● What you have to do
Filter the data below, keeping only lines that contain "CLICK".
+++ Record set
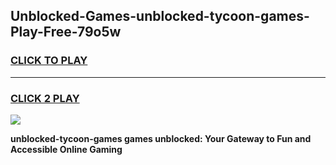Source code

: 
## Unblocked-Games-unblocked-tycoon-games-Play-Free-79o5w
<h3>
<a href="https://premium76.site?title=unblocked-tycoon-games&ref=18A">CLICK TO PLAY</a></h3>
<hr>

<h3>
<a href="https://premium76.site?title=unblocked-tycoon-games&ref=18A">CLICK 2 PLAY</a>
  
</h3>

<a href="https://premium76.site?title=unblocked-tycoon-games&ref=18A"><img src="https://clearcache.store/games.png"></a>


**unblocked-tycoon-games games unblocked: Your Gateway to Fun and Accessible Online Gaming**
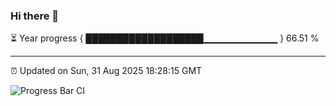 ### Hi there 👋

⏳ Year progress { ███████████████████▁▁▁▁▁▁▁▁▁▁▁ } 66.51 %

---

⏰ Updated on Sun, 31 Aug 2025 18:28:15 GMT

![Progress Bar CI](https://github.com/liununu/liununu/workflows/Progress%20Bar%20CI/badge.svg)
++++++
● Exercise output
<a href="https://premium76.site?title=unblocked-tycoon-games&ref=18A">CLICK TO PLAY</a></h3>
<a href="https://premium76.site?title=unblocked-tycoon-games&ref=18A">CLICK 2 PLAY</a>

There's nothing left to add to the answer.